Nello stesso anno, Cinzia Dal Pino, imprenditrice balneare, a Viareggio, inseguì con la propria auto l’uomo accusato di averle rubato la borsa e lo investì, provocandone la morte. La Corte d’Assise di Lucca l’ha condannata per omicidio volontario, escludendo che si trattasse di legittima difesa.
Noto, poi, il caso che coinvolse nel 2025 una guardia privata, che sparò contro un ladro che stava tentando di rubare rame in uno stabilimento dismesso.

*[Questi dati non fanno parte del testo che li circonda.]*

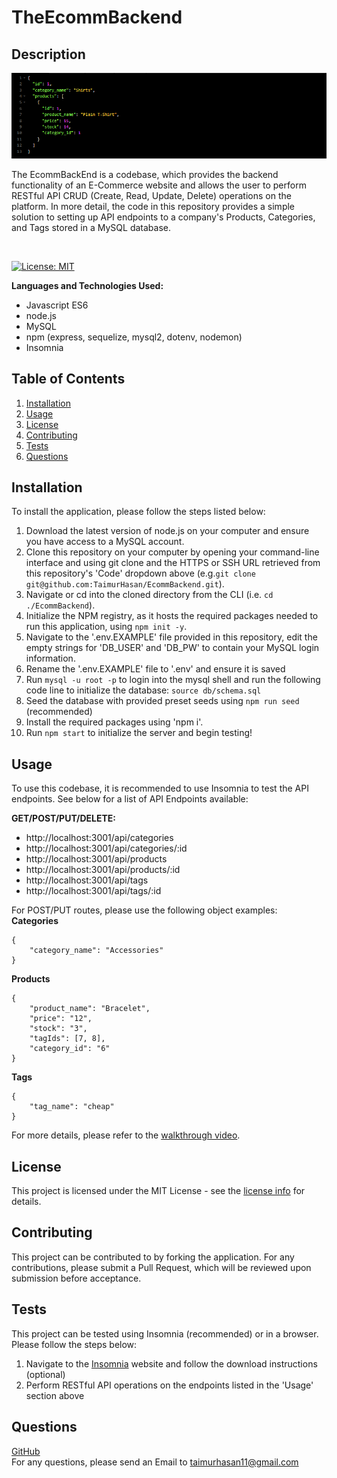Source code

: # TheEcommBackend
## Description
![E-Commerce Back End](./assets/images/Screenshot%202022-05-17%20213232.png) <br/>

The EcommBackEnd is a codebase, which provides the backend functionality of an E-Commerce website and allows the user to perform RESTful API CRUD (Create, Read, Update, Delete) operations on the platform. In more detail, the code in this repository provides a simple solution to setting up API endpoints to a company's Products, Categories, and Tags stored in a MySQL database. 

<br/>

[![License: MIT](https://img.shields.io/badge/License-MIT-yellow.svg)](https://opensource.org/licenses/MIT)

**Languages and Technologies Used:**

- Javascript ES6
- node.js
- MySQL
- npm (express, sequelize, mysql2, dotenv, nodemon)
- Insomnia

## Table of Contents

1. [ Installation ](#installation)
2. [ Usage ](#usage)
3. [ License ](#license)
4. [ Contributing ](#contributing)
5. [ Tests ](#tests)
6. [ Questions ](#questions)


<a name="installation"></a>

## Installation
To install the application, please follow the steps listed below: 
1. Download the latest version of node.js on your computer and ensure you have access to a MySQL account. <br/>
2. Clone this repository on your computer by opening your command-line interface and using git clone and the HTTPS or SSH URL retrieved from this repository's 'Code' dropdown above (e.g.```git clone git@github.com:TaimurHasan/EcommBackend.git```). <br/>
3. Navigate or cd into the cloned directory from the CLI (i.e. ``` cd ./EcommBackend ```). <br/>
4. Initialize the NPM registry, as it hosts the required packages needed to run this application, using ```npm init -y```. <br/>
5. Navigate to the '.env.EXAMPLE' file provided in this repository, edit the empty strings for 'DB_USER' and 'DB_PW' to contain your MySQL login information.
6. Rename the '.env.EXAMPLE' file to '.env' and ensure it is saved
7. Run ```mysql -u root -p``` to login into the mysql shell and run the following code line to initialize the database: ```source db/schema.sql```
8. Seed the database with provided preset seeds using ```npm run seed``` (recommended)
9. Install the required packages using 'npm i'. <br/>
10. Run ```npm start``` to initialize the server and begin testing!

<a name="usage"></a>

## Usage
To use this codebase, it is recommended to use Insomnia to test the API endpoints. See below for a list of API Endpoints available:

**GET/POST/PUT/DELETE:**
- http://localhost:3001/api/categories
- http://localhost:3001/api/categories/:id
- http://localhost:3001/api/products
- http://localhost:3001/api/products/:id
- http://localhost:3001/api/tags
- http://localhost:3001/api/tags/:id

For POST/PUT routes, please use the following object examples: <br/>
**Categories**

```
{
    "category_name": "Accessories"
}
```

**Products**
```
{
	"product_name": "Bracelet",
	"price": "12",
	"stock": "3",
	"tagIds": [7, 8],
	"category_id": "6"
}
```

**Tags**
```
{
	"tag_name": "cheap"
}
```

For more details, please refer to the [walkthrough video](https://drive.google.com/file/d/1NXRWe6K3GqqFG_hEkJVdYihOfx6Eh7EP/view).


<a name="license"></a>
## License
This project is licensed under the MIT License - see the [license info](https://opensource.org/licenses/MIT) for details.


<a name="contributing"></a>

## Contributing

This project can be contributed to by forking the application. For any contributions, please submit a Pull Request, which will be reviewed upon submission before acceptance.

<a name="tests"></a>

## Tests

This project can be tested using Insomnia (recommended) or in a browser. Please follow the steps below: <br/>
1. Navigate to the [Insomnia](https://insomnia.rest/) website and follow the download instructions (optional) <br/> 
2. Perform RESTful API operations on the endpoints listed in the 'Usage' section above <br/>

<a name="questions"></a>

## Questions

[GitHub](https://github.com/TaimurHasan) <br/>
For any questions, please send an Email to [taimurhasan11@gmail.com](mailto:taimurhasan11@gmail.com)

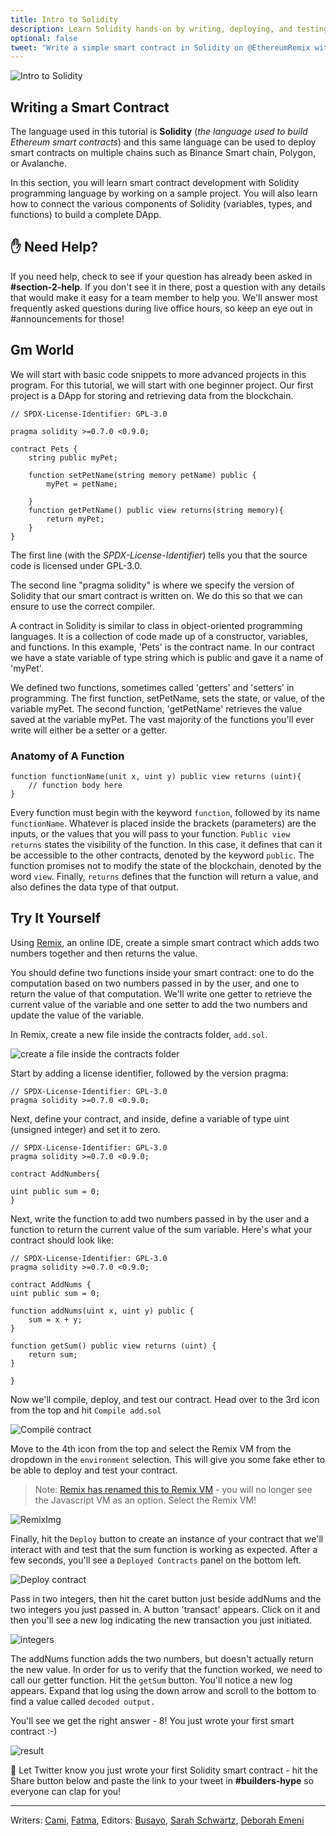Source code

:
 ```yaml
---
title: Intro to Solidity
description: Learn Solidity hands-on by writing, deploying, and testing your own simple smart contract in Remix.
optional: false
tweet: "Write a simple smart contract in Solidity on @EthereumRemix with #30DaysofWeb3 @womenbuildweb3 🔗"
---
```


![Intro to Solidity](https://user-images.githubusercontent.com/15064710/180662387-02cf75b9-daf4-4a2d-ab07-0cf781453ce2.png)

## Writing a Smart Contract

The language used in this tutorial is **Solidity** (_the language used to build Ethereum smart contracts_) and this same language can be used to deploy smart contracts on multiple chains such as Binance Smart chain, Polygon, or Avalanche.

In this section, you will learn smart contract development with Solidity programming language by working on a sample project. You will also learn how to connect the various components of Solidity (variables, types, and functions) to build a complete DApp.

## ✋ Need Help?

If you need help, check to see if your question has already been asked in **#section-2-help**. If you don't see it in there, post a question with any details that would make it easy for a team member to help you. We'll answer most frequently asked questions during live office hours, so keep an eye out in #announcements for those!

## Gm World

We will start with basic code snippets to more advanced projects in this program. For this tutorial, we will start with one beginner project. Our first project is a DApp for storing and retrieving data from the blockchain.

```solidity
// SPDX-License-Identifier: GPL-3.0

pragma solidity >=0.7.0 <0.9.0;

contract Pets {
    string public myPet;

    function setPetName(string memory petName) public {
        myPet = petName;

    }
    function getPetName() public view returns(string memory){
        return myPet;
    }
}

```

The first line (with the _SPDX-License-Identifier_) tells you that the source code is licensed under GPL-3.0.

The second line "pragma solidity" is where we specify the version of Solidity that our smart contract is written on. We do this so that we can ensure to use the correct compiler.

A contract in Solidity is similar to class in object-oriented programming languages. It is a collection of code made up of a constructor, variables, and functions. In this example, 'Pets' is the contract name. In our contract we have a state variable of type string which is public and gave it a name of 'myPet'.

We defined two functions, sometimes called 'getters' and 'setters' in programming. The first function, setPetName, sets the state, or value, of the variable myPet. The second function, 'getPetName' retrieves the value saved at the variable myPet. The vast majority of the functions you'll ever write will either be a setter or a getter.

### Anatomy of A Function

```solidity
function functionName(unit x, uint y) public view returns (uint){
    // function body here
}
```

Every function must begin with the keyword `function`, followed by its name `functionName`. Whatever is placed inside the brackets (parameters) are the inputs, or the values that you will pass to your function. `Public view returns` states the visibility of the function. In this case, it defines that can it be accessible to the other contracts, denoted by the keyword `public`. The function promises not to modify the state of the blockchain, denoted by the word `view`. Finally, `returns` defines that the function will return a value, and also defines the data type of that output.

## Try It Yourself

Using [Remix](https://remix.ethereum.org/#optimize=false&runs=200&evmVersion=null&version=soljson-v0.8.7+commit.e28d00a7.js), an online IDE, create a simple smart contract which adds two numbers together and then returns the value.

You should define two functions inside your smart contract: one to do the computation based on two numbers passed in by the user, and one to return the value of that computation. We'll write one getter to retrieve the current value of the variable and one setter to add the two numbers and update the value of the variable.

In Remix, create a new file inside the contracts folder, `add.sol`.

![create a file inside the contracts folder](https://user-images.githubusercontent.com/15346823/179375354-bac53920-028d-4463-8998-675d8a8f57b5.png)

Start by adding a license identifier, followed by the version pragma:

```solidity
// SPDX-License-Identifier: GPL-3.0
pragma solidity >=0.7.0 <0.9.0;
```

Next, define your contract, and inside, define a variable of type uint (unsigned integer) and set it to zero.

```solidity
// SPDX-License-Identifier: GPL-3.0
pragma solidity >=0.7.0 <0.9.0;

contract AddNumbers{

uint public sum = 0;
}
```

Next, write the function to add two numbers passed in by the user and a function to return the current value of the sum variable. Here's what your contract should look like:

```solidity
// SPDX-License-Identifier: GPL-3.0
pragma solidity >=0.7.0 <0.9.0;

contract AddNums {
uint public sum = 0;

function addNums(uint x, uint y) public {
    sum = x + y;
}

function getSum() public view returns (uint) {
    return sum;
}

}
```

Now we'll compile, deploy, and test our contract. Head over to the 3rd icon from the top and hit `Compile add.sol`

![Compile contract](https://user-images.githubusercontent.com/15346823/179375260-7b7fc34d-19e5-44f1-b549-c78c828c8085.png)

Move to the 4th icon from the top and select the Remix VM from the dropdown in the `environment` selection. This will give you some fake ether to be able to deploy and test your contract.

> Note: [Remix has renamed this to Remix VM](https://remix-ide.readthedocs.io/en/latest/run.html) - you will no longer see the Javascript VM as an option. Select the Remix VM!

![RemixImg](https://user-images.githubusercontent.com/71280528/182411585-4a3e3920-58d0-4b12-a303-4a7eec8f6881.png)

Finally, hit the `Deploy` button to create an instance of your contract that we'll interact with and test that the sum function is working as expected. After a few seconds, you'll see a `Deployed Contracts` panel on the bottom left.

![Deploy contract](https://user-images.githubusercontent.com/15346823/179375283-76b327d1-185a-4060-a10b-5cef87545095.png)

Pass in two integers, then hit the caret button just beside addNums and the two integers you just passed in. A button 'transact' appears. Click on it and then you'll see a new log indicating the new transaction you just initiated.

![integers](https://user-images.githubusercontent.com/15346823/179375306-905213b2-2b60-4f9d-832d-3cb1a7dd1f43.png)

The addNums function adds the two numbers, but doesn't actually return the new value. In order for us to verify that the function worked, we need to call our getter function. Hit the `getSum` button. You'll notice a new log appears. Expand that log using the down arrow and scroll to the bottom to find a value called `decoded output.`

You'll see we get the right answer - 8! You just wrote your first smart contract :-)

![result](https://user-images.githubusercontent.com/15346823/179375323-dd99fa72-84a3-460f-bcf3-d7d1a977f94d.png)

🎉 Let Twitter know you just wrote your first Solidity smart contract - hit the Share button below and paste the link to your tweet in **#builders-hype** so everyone can clap for you!

---

Writers: [Cami](https://twitter.com/camiinthisthang), [Fatma](https://twitter.com/fatima39_fatima),
Editors: [Busayo](https://twitter.com/AmoweO), [Sarah Schwartz](https://twitter.com/schwartzswartz), [Deborah Emeni](https://twitter.com/_emeni_deborah)
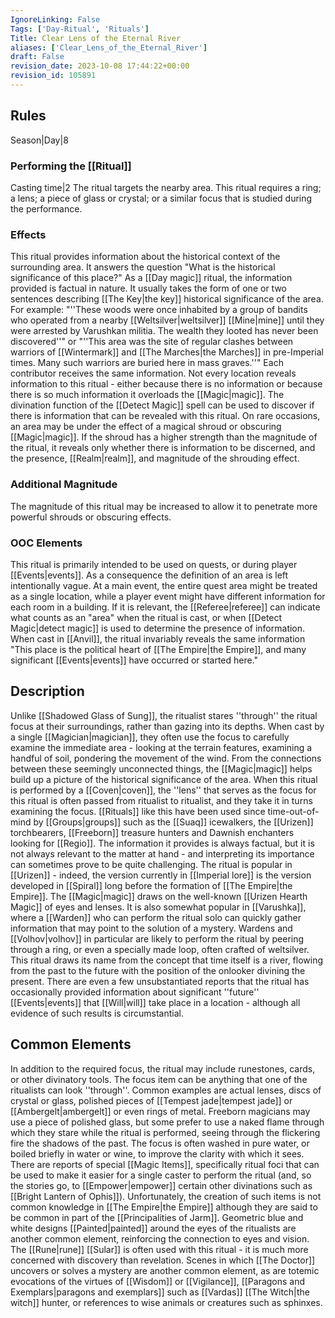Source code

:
 ```yaml
---
IgnoreLinking: False
Tags: ['Day-Ritual', 'Rituals']
Title: Clear Lens of the Eternal River
aliases: ['Clear_Lens_of_the_Eternal_River']
draft: False
revision_date: 2023-10-08 17:44:22+00:00
revision_id: 105891
---
```


## Rules
Season|Day|8
### Performing the [[Ritual]]
Casting time|2 The ritual targets the nearby area.
This ritual requires a ring; a lens; a piece of glass or crystal; or a similar focus that is studied during the performance.
### Effects
This ritual provides information about the historical context of the surrounding area. It answers the question "What is the historical significance of this place?"
As a [[Day magic]] ritual, the information provided is factual in nature. It usually takes the form of one or two sentences describing [[The Key|the key]] historical significance of the area. For example: "''These woods were once inhabited by a group of bandits who operated from a nearby [[Weltsilver|weltsilver]] [[Mine|mine]] until they were arrested by Varushkan militia. The wealth they looted has never been discovered''" or "''This area was the site of regular clashes between warriors of [[Wintermark]] and [[The Marches|the Marches]] in pre-Imperial times. Many such warriors are buried here in mass graves.''"
Each contributor receives the same information.
Not every location reveals information to this ritual - either because there is no information or because there is so much information it overloads the [[Magic|magic]]. The divination function of the [[Detect Magic]] spell can be used to discover if there is information that can be revealed with this ritual.
On rare occasions, an area may be under the effect of a magical shroud or obscuring [[Magic|magic]]. If the shroud has a higher strength than the magnitude of the ritual, it reveals only whether there is information to be discerned, and the presence, [[Realm|realm]], and magnitude of the shrouding effect.
### Additional Magnitude
The magnitude of this ritual may be increased to allow it to penetrate more powerful shrouds or obscuring effects.
### OOC Elements
This ritual is primarily intended to be used on quests, or during player [[Events|events]]. As a consequence the definition of an area is left intentionally vague. At a main event, the entire quest area might be treated as a single location, while a player event might have different information for each room in a building. If it is relevant, the [[Referee|referee]] can indicate what counts as an "area" when the ritual is cast, or when [[Detect Magic|detect magic]] is used to determine the presence of information.
When cast in [[Anvil]], the ritual invariably reveals the same information "This place is the political heart of [[The Empire|the Empire]], and many significant [[Events|events]] have occurred or started here."
## Description
Unlike [[Shadowed Glass of Sung]], the ritualist stares ''through'' the ritual focus at their surroundings, rather than gazing into its depths. When cast by a single [[Magician|magician]], they often use the focus to carefully examine the immediate area - looking at the terrain features, examining a handful of soil, pondering the movement of the wind. From the connections between these seemingly unconnected things, the [[Magic|magic]] helps build up a picture of the historical significance of the area. When this ritual is performed by a [[Coven|coven]], the ''lens'' that serves as the focus for this ritual is often passed from ritualist to ritualist, and they take it in turns examining the focus.
[[Rituals]] like this have been used since time-out-of-mind by [[Groups|groups]] such as the [[Suaq]] icewalkers, the [[Urizen]] torchbearers, [[Freeborn]] treasure hunters and Dawnish enchanters looking for [[Regio]]. The information it provides is always factual, but it is not always relevant to the matter at hand -  and interpreting its importance can sometimes prove to be quite challenging. 
The ritual is popular in [[Urizen]] - indeed, the version currently in [[Imperial lore]] is the version developed in [[Spiral]] long before the formation of [[The Empire|the Empire]]. The [[Magic|magic]] draws on the well-known [[Urizen Hearth Magic]] of eyes and lenses. It is also somewhat popular in [[Varushka]], where a [[Warden]] who can perform the ritual solo can quickly gather information that may point to the solution of a mystery. Wardens and [[Volhov|volhov]] in particular are likely to perform the ritual by peering through a ring, or even a specially made loop, often crafted of weltsilver. 
This ritual draws its name from the concept that time itself is a river, flowing from the past to the future with the position of the onlooker divining the present. There are even a few unsubstantiated reports that the ritual has occasionally provided information about significant ''future'' [[Events|events]] that [[Will|will]] take place in a location - although all evidence of such results is circumstantial.
## Common Elements
In addition to the required focus, the ritual may include runestones, cards, or other divinatory tools. The focus item can be anything that one of the ritualists can look ''through''. Common examples are actual lenses, discs of crystal or glass, polished pieces of [[Tempest jade|tempest jade]] or [[Ambergelt|ambergelt]] or even rings of metal. Freeborn magicians may use a piece of polished glass, but some prefer to use a naked flame through which they stare while the ritual is performed, seeing through the flickering fire the shadows of the past.
The focus is often washed in pure water, or boiled briefly in water or wine, to improve the clarity with which it sees. There are reports of special [[Magic Items]], specifically ritual foci that can be used to make it easier for a single caster to perform the ritual (and, so the stories go, to [[Empower|empower]] certain other divinations such as [[Bright Lantern of Ophis]]). Unfortunately, the creation of such items is not common knowledge in [[The Empire|the Empire]] although they are said to be common in part of the [[Principalities of Jarm]].
Geometric blue and white designs [[Painted|painted]] around the eyes of the ritualists are another common element, reinforcing the connection to eyes and vision.
The [[Rune|rune]] [[Sular]] is often used with this ritual - it is much more concerned with discovery than revelation. Scenes in which [[The Doctor]] uncovers or solves a mystery are another common element, as are totemic evocations of the virtues of [[Wisdom]] or [[Vigilance]], [[Paragons and Exemplars|paragons and exemplars]] such as [[Vardas]] [[The Witch|the witch]] hunter, or references to wise animals or creatures such as sphinxes.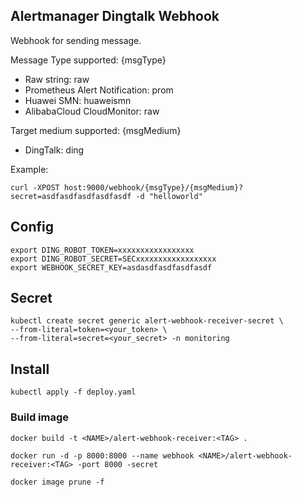 ## Alertmanager Dingtalk Webhook
Webhook for sending message.

Message Type supported: {msgType}
- Raw string: raw
- Prometheus Alert Notification: prom
- Huawei SMN: huaweismn
- AlibabaCloud CloudMonitor: raw 

Target medium supported: {msgMedium}
- DingTalk: ding

Example: 
```
curl -XPOST host:9000/webhook/{msgType}/{msgMedium}?secret=asdfasdfasdfasdfasdf -d "helloworld"
```

## Config
```
export DING_ROBOT_TOKEN=xxxxxxxxxxxxxxxxx
export DING_ROBOT_SECRET=SECxxxxxxxxxxxxxxxxxx
export WEBHOOK_SECRET_KEY=asdasdfasdfasdfasdf

```

## Secret
```
kubectl create secret generic alert-webhook-receiver-secret \
--from-literal=token=<your_token> \
--from-literal=secret=<your_secret> -n monitoring
```

## Install
```
kubectl apply -f deploy.yaml
```

### Build image

```
docker build -t <NAME>/alert-webhook-receiver:<TAG> .

docker run -d -p 8000:8000 --name webhook <NAME>/alert-webhook-receiver:<TAG> -port 8000 -secret

docker image prune -f
```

Il colpo raggiunse il ladro mentre era in fuga: i giudici esclusero la legittima difesa perché non vi sarebbe stata una situazione di pericolo attuale.
Pur riguardando vicende molto diverse tra loro, questi procedimenti si snodano attorno an elemento comune: i giudici hanno ritenuto che la reazione fosse avvenuta quando l’aggressione era ormai terminata oppure con modalità giudicate sproporzionate rispetto alla minaccia.
È proprio questo il punto che emerge anche dalla sentenza definitiva sul caso Roggero: la legittima difesa, secondo la giurisprudenza, richiede che il pericolo sia attuale e che la reazione sia necessaria e proporzionata all’offesa. Quando questi requisiti vengono meno, la risposta armata può integrare il reato di omicidio volontario.